TASK DETAILS
Whenever a line in the material below contains "imageWidth", copy that line.

EXERCISE INPUT
****************

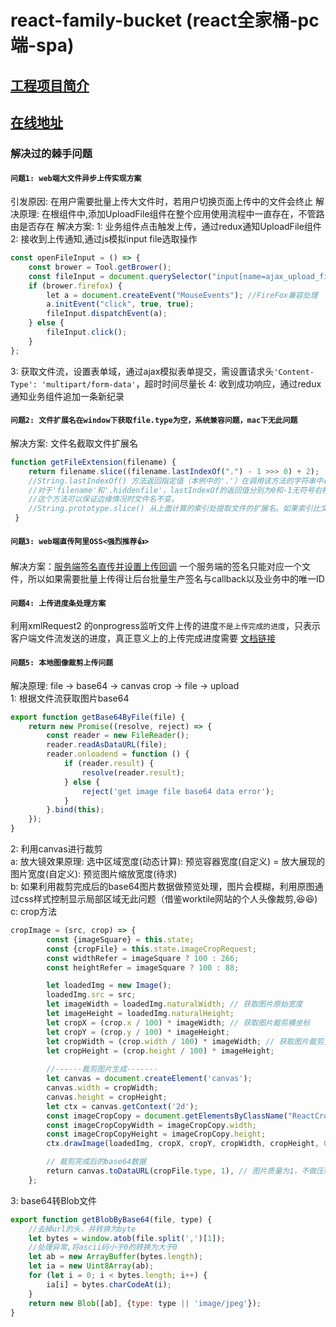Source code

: # react-family-bucket (react全家桶-pc端-spa)<br>

##  [工程项目简介](https://www.processon.com/view/link/58981142e4b0c738ed002c68)

##  [在线地址](https://agent.ipx.net "欢迎入驻")


### 解决过的棘手问题

#### `问题1: web端大文件异步上传实现方案`
引发原因: 在用户需要批量上传大文件时，若用户切换页面上传中的文件会终止
解决原理: 在根组件中,添加UploadFile组件在整个应用使用流程中一直存在，不管路由是否存在
解决方案: 
1: 业务组件点击触发上传，通过redux通知UploadFile组件
2: 接收到上传通知,通过js模拟input file选取操作
```javascript
const openFileInput = () => {
    const brower = Tool.getBrower();
    const fileInput = document.querySelector("input[name=ajax_upload_file_input]");
    if (brower.firefox) {
        let a = document.createEvent("MouseEvents"); //FireFox兼容处理
        a.initEvent("click", true, true);
        fileInput.dispatchEvent(a);
    } else {
        fileInput.click();
    }
};
```
3: 获取文件流，设置表单域，通过ajax模拟表单提交，需设置请求头`'Content-Type': 'multipart/form-data'`，超时时间尽量长
4: 收到成功响应，通过redux通知业务组件追加一条新纪录



#### `问题2: 文件扩展名在window下获取file.type为空，系统兼容问题，mac下无此问题`
解决方案: 文件名截取文件扩展名
```javascript
function getFileExtension(filename) {
    return filename.slice((filename.lastIndexOf(".") - 1 >>> 0) + 2);
    //String.lastIndexOf() 方法返回指定值（本例中的'.'）在调用该方法的字符串中最后出现的位置，如果没找到则返回 -1。
    //对于'filename'和'.hiddenfile'，lastIndexOf的返回值分别为0和-1无符号右移操作符(»>) 将-1转换为4294967295，将-2转换为4294967294,
    //这个方法可以保证边缘情况时文件名不变。
    //String.prototype.slice() 从上面计算的索引处提取文件的扩展名。如果索引比文件名的长度大，结果为""。
 }
```



#### `问题3: web端直传阿里OSS<强烈推荐👍>`
解决方案：[服务端签名直传并设置上传回调](https://help.aliyun.com/document_detail/31927.html)
一个服务端的签名只能对应一个文件，所以如果需要批量上传得让后台批量生产签名与callback以及业务中的唯一ID



#### `问题4: 上传进度条处理方案`
利用xmlRequest2 的onprogress监听文件上传的进度`不是上传完成的进度`，只表示客户端文件流发送的进度，真正意义上的上传完成进度需要
[文档链接](https://developer.mozilla.org/en-US/docs/Web/API/XMLHttpRequest/upload)



#### `问题5: 本地图像裁剪上传问题`
解决原理: file -> base64 -> canvas crop -> file -> upload<br>
1: 根据文件流获取图片base64
```javascript
export function getBase64ByFile(file) {
    return new Promise((resolve, reject) => {
        const reader = new FileReader();
        reader.readAsDataURL(file);
        reader.onloadend = function () {
            if (reader.result) {
                resolve(reader.result);
            } else {
                reject('get image file base64 data error');
            }
        }.bind(this);
    });
}
```

2: 利用canvas进行裁剪<br>
a: 放大镜效果原理: 选中区域宽度(动态计算): 预览容器宽度(自定义) = 放大展现的图片宽度(自定义): 预览图片缩放宽度(待求)<br>
b: 如果利用裁剪完成后的base64图片数据做预览处理，图片会模糊，利用原图通过css样式控制显示局部区域无此问题（借鉴worktile网站的个人头像裁剪,😆😆)<br>
c: crop方法
```javascript
cropImage = (src, crop) => {
        const {imageSquare} = this.state;
        const {cropFile} = this.state.imageCropRequest;
        const widthRefer = imageSquare ? 100 : 266;
        const heightRefer = imageSquare ? 100 : 88;

        let loadedImg = new Image();
        loadedImg.src = src;
        let imageWidth = loadedImg.naturalWidth; // 获取图片原始宽度
        let imageHeight = loadedImg.naturalHeight;
        let cropX = (crop.x / 100) * imageWidth; // 获取图片裁剪横坐标
        let cropY = (crop.y / 100) * imageHeight;
        let cropWidth = (crop.width / 100) * imageWidth; // 获取图片裁剪宽度
        let cropHeight = (crop.height / 100) * imageHeight;
        
        //------裁剪图片生成-------
        let canvas = document.createElement('canvas');
        canvas.width = cropWidth;
        canvas.height = cropHeight;
        let ctx = canvas.getContext('2d');
        const imageCropCopy = document.getElementsByClassName("ReactCrop__image-copy")[0];
        const imageCropCopyWidth = imageCropCopy.width;
        const imageCropCopyHeight = imageCropCopy.height;
        ctx.drawImage(loadedImg, cropX, cropY, cropWidth, cropHeight, 0, 0, cropWidth, cropHeight);

        // 裁剪完成后的base64数据
        return canvas.toDataURL(cropFile.type, 1), // 图片质量为1，不做压缩处理
    };
```

3: base64转Blob文件
```javascript
export function getBlobByBase64(file, type) {
    //去掉url的头，并转换为byte
    let bytes = window.atob(file.split(',')[1]);
    //处理异常,将ascii码小于0的转换为大于0
    let ab = new ArrayBuffer(bytes.length);
    let ia = new Uint8Array(ab);
    for (let i = 0; i < bytes.length; i++) {
        ia[i] = bytes.charCodeAt(i);
    }
    return new Blob([ab], {type: type || 'image/jpeg'});
}
```
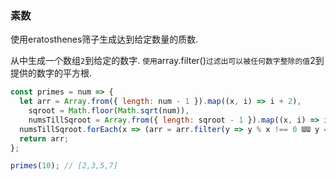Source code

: ### 素数

使用eratosthenes筛子生成达到给定数量的质数. 

从中生成一个数组`2`到给定的数字. `使用`array.filter()`过滤出可以被任何数字整除的值`2到提供的数字的平方根. 

```js
const primes = num => {
  let arr = Array.from({ length: num - 1 }).map((x, i) => i + 2),
    sqroot = Math.floor(Math.sqrt(num)),
    numsTillSqroot = Array.from({ length: sqroot - 1 }).map((x, i) => i + 2);
  numsTillSqroot.forEach(x => (arr = arr.filter(y => y % x !== 0 ƜƜ y == x)));
  return arr;
};
```

```js
primes(10); // [2,3,5,7]
```
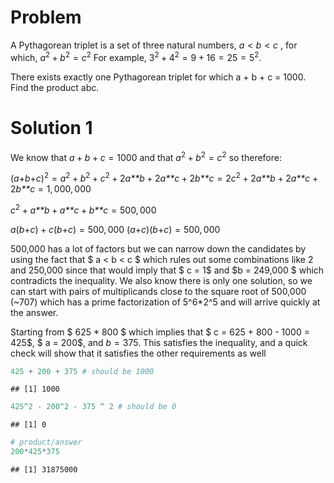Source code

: # Problem

A Pythagorean triplet is a set of three natural numbers,
*a* \< *b* \< *c*
, for which, *a*<sup>2</sup> + *b*<sup>2</sup> = *c*<sup>2</sup> For
example, 3<sup>2</sup> + 4<sup>2</sup> = 9 + 16 = 25 = 5<sup>2</sup>.

There exists exactly one Pythagorean triplet for which a + b + c = 1000.
Find the product abc.

# Solution 1

We know that *a* + *b* + *c* = 1000 and that
*a*<sup>2</sup> + *b*<sup>2</sup> = *c*<sup>2</sup> so therefore:

(*a*+*b*+*c*)<sup>2</sup> = *a*<sup>2</sup> + *b*<sup>2</sup> + *c*<sup>2</sup> + 2*a**b* + 2*a**c* + 2*b**c* = 2*c*<sup>2</sup> + 2*a**b* + 2*a**c* + 2*b**c* = 1, 000, 000

*c*<sup>2</sup> + *a**b* + *a**c* + *b**c* = 500, 000

*a*(*b*+*c*) + *c*(*b*+*c*) = 500, 000
(*a*+*c*)(*b*+*c*) = 500, 000

500,000 has a lot of factors but we can narrow down the candidates by
using the fact that $ a \< b \< c $ which rules out some combinations
like 2 and 250,000 since that would imply that $ c = 1$ and $b = 249,000
$ which contradicts the inequality. We also know there is only one
solution, so we can start with pairs of multiplicands close to the
square root of 500,000 (\~707) which has a prime factorization of
5^6\*2^5 and will arrive quickly at the answer.

Starting from $ 625 \* 800 $ which implies that $ c = 625 + 800 - 1000 =
425$, $ a = 200$, and *b* = 375. This satisfies the inequality, and a
quick check will show that it satisfies the other requirements as well

``` r
425 + 200 + 375 # should be 1000
```

    ## [1] 1000

``` r
425^2 - 200^2 - 375 ^ 2 # should be 0
```

    ## [1] 0

``` r
# product/answer
200*425*375
```

    ## [1] 31875000
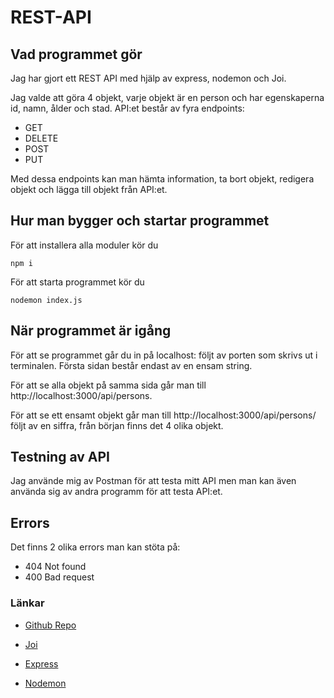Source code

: # REST-API

## Vad programmet gör

Jag har gjort ett REST API med hjälp av express, nodemon och Joi.

Jag valde att göra 4 objekt, varje objekt är en person och har egenskaperna id, namn, ålder och stad.
API:et består av fyra endpoints: 
* GET
* DELETE
* POST
* PUT

Med dessa endpoints kan man hämta information, ta bort objekt, redigera objekt och lägga till objekt från API:et.

## Hur man bygger och startar programmet

För att installera alla moduler kör du 

``` npm i ```

För att starta programmet kör du

``` nodemon index.js ```

## När programmet är igång
För att se programmet går du in på localhost: följt av porten som skrivs ut i terminalen.
Första sidan består endast av en ensam string.

För att se alla objekt på samma sida går man till http://localhost:3000/api/persons.

För att se ett ensamt objekt går man till http://localhost:3000/api/persons/ följt av en siffra, från början finns det 4 olika objekt.

## Testning av API

Jag använde mig av Postman för att testa mitt API men man kan även använda sig av andra programm för att testa API:et.

## Errors
Det finns 2 olika errors man kan stöta på:
* 404 Not found
* 400 Bad request

### Länkar

* [Github Repo](https://github.com/EdwinKorner/REST-API)

* [Joi](https://www.npmjs.com/package/joi)

* [Express](https://expressjs.com/en/4x/api.html)

* [Nodemon](https://www.npmjs.com/package/nodemon)
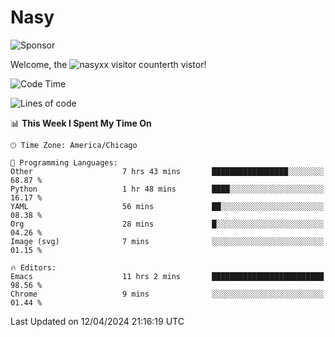 # Nasy

<!--
<p align="center">
<img height="200" src="https://github-readme-stats.vercel.app/api?username=nasyxx&count_private=true&show_icons=true&theme=dracula&include_all_commits=true"/>
<img height="200" src="https://github-readme-stats.vercel.app/api/top-langs/?username=nasyxx&theme=dracula&hide=html,jupyter+notebook&count_private=true&show_icons=true"/>
</p>

  
----------------
-->

![Sponsor](https://img.shields.io/static/v1.svg?label=Sponsor&message=%E2%9D%A4&logo=GitHub&style=flat&color=pink)
 
Welcome, the ![nasyxx visitor counter](https://count.getloli.com/get/@nasyxx?theme=rule34)th vistor!
 
<!--START_SECTION:waka-->
![Code Time](http://img.shields.io/badge/Code%20Time-4%2C387%20hrs%2033%20mins-blue)

![Lines of code](https://img.shields.io/badge/From%20Hello%20World%20I%27ve%20Written-6.3%20million%20lines%20of%20code-blue)

📊 **This Week I Spent My Time On** 

```text
🕑︎ Time Zone: America/Chicago

💬 Programming Languages: 
Other                    7 hrs 43 mins       █████████████████░░░░░░░░   68.87 % 
Python                   1 hr 48 mins        ████░░░░░░░░░░░░░░░░░░░░░   16.17 % 
YAML                     56 mins             ██░░░░░░░░░░░░░░░░░░░░░░░   08.38 % 
Org                      28 mins             █░░░░░░░░░░░░░░░░░░░░░░░░   04.26 % 
Image (svg)              7 mins              ░░░░░░░░░░░░░░░░░░░░░░░░░   01.15 % 

🔥 Editors: 
Emacs                    11 hrs 2 mins       █████████████████████████   98.56 % 
Chrome                   9 mins              ░░░░░░░░░░░░░░░░░░░░░░░░░   01.44 % 
```


 Last Updated on 12/04/2024 21:16:19 UTC
<!--END_SECTION:waka-->

<!-- ![visitors](https://visitor-badge.laobi.icu/badge?page_id=nasyxx.nasyxx) -->
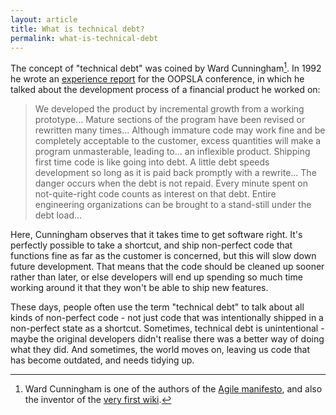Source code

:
 ```yaml
---
layout: article
title: What is technical debt?
permalink: what-is-technical-debt
---
```


The concept of "technical debt" was coined by Ward Cunningham[^cunningham]. In 1992 he wrote an [experience report](http://c2.com/doc/oopsla92.html) for the OOPSLA conference, in which he talked about the development process of a financial product he worked on:

[^cunningham]: Ward Cunningham is one of the authors of the [Agile manifesto](https://agilemanifesto.org/), and also the inventor of the [very first wiki](https://wiki.c2.com/).

> We developed the product by incremental growth from a working prototype... Mature sections of the program have been revised or rewritten many times... Although immature code may work fine and be completely acceptable to the customer, excess quantities will make a program unmasterable, leading to... an inflexible product. Shipping first time code is like going into debt. A little debt speeds development so long as it is paid back promptly with a rewrite... The danger occurs when the debt is not repaid. Every minute spent on not-quite-right code counts as interest on that debt. Entire engineering organizations can be brought to a stand-still under the debt load...

Here, Cunningham observes that it takes time to get software right. It's perfectly possible to take a shortcut, and ship non-perfect code that functions fine as far as the customer is concerned, but this will slow down future development. That means that the code should be cleaned up sooner rather than later, or else developers will end up spending so much time working around it that they won't be able to ship new features.

These days, people often use the term "technical debt" to talk about all kinds of non-perfect code - not just code that was intentionally shipped in a non-perfect state as a shortcut. Sometimes, technical debt is unintentional - maybe the original developers didn't realise there was a better way of doing what they did. And sometimes, the world moves on, leaving us code that has become outdated, and needs tidying up.
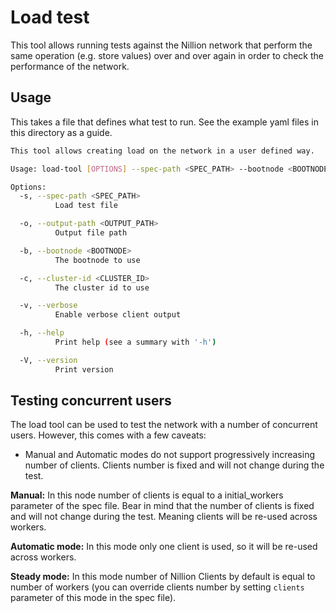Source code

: # Load test

This tool allows running tests against the Nillion network that perform the same operation (e.g. store values) over and
over again in order to check the performance of the network.

## Usage

This takes a file that defines what test to run. See the example yaml files in this directory as a guide.

```bash
This tool allows creating load on the network in a user defined way.

Usage: load-tool [OPTIONS] --spec-path <SPEC_PATH> --bootnode <BOOTNODE> --cluster-id <CLUSTER_ID> 

Options:
  -s, --spec-path <SPEC_PATH>
          Load test file

  -o, --output-path <OUTPUT_PATH>
          Output file path

  -b, --bootnode <BOOTNODE>
          The bootnode to use

  -c, --cluster-id <CLUSTER_ID>
          The cluster id to use

  -v, --verbose
          Enable verbose client output

  -h, --help
          Print help (see a summary with '-h')

  -V, --version
          Print version

```

## Testing concurrent users

The load tool can be used to test the network with a number of concurrent users. However, this comes with a few caveats:

- Manual and Automatic modes do not support progressively increasing number of clients. Clients number is fixed and will
  not change during the test.

**Manual:**
In this node number of clients is equal to a initial_workers parameter of the spec file.
Bear in mind that the number of clients is fixed and will not change during the test. Meaning clients will be re-used
across workers.

**Automatic mode:**
In this mode only one client is used, so it will be re-used across workers.

**Steady mode:**
In this mode number of Nillion Clients by default is equal to number of workers (you can override clients number by
setting `clients` parameter of this mode in the spec file).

****************

SOLUTION BELOW
        let imageWidth = loadedImg.naturalWidth; // 获取图片原始宽度
        let cropX = (crop.x / 100) * imageWidth; // 获取图片裁剪横坐标
        let cropWidth = (crop.width / 100) * imageWidth; // 获取图片裁剪宽度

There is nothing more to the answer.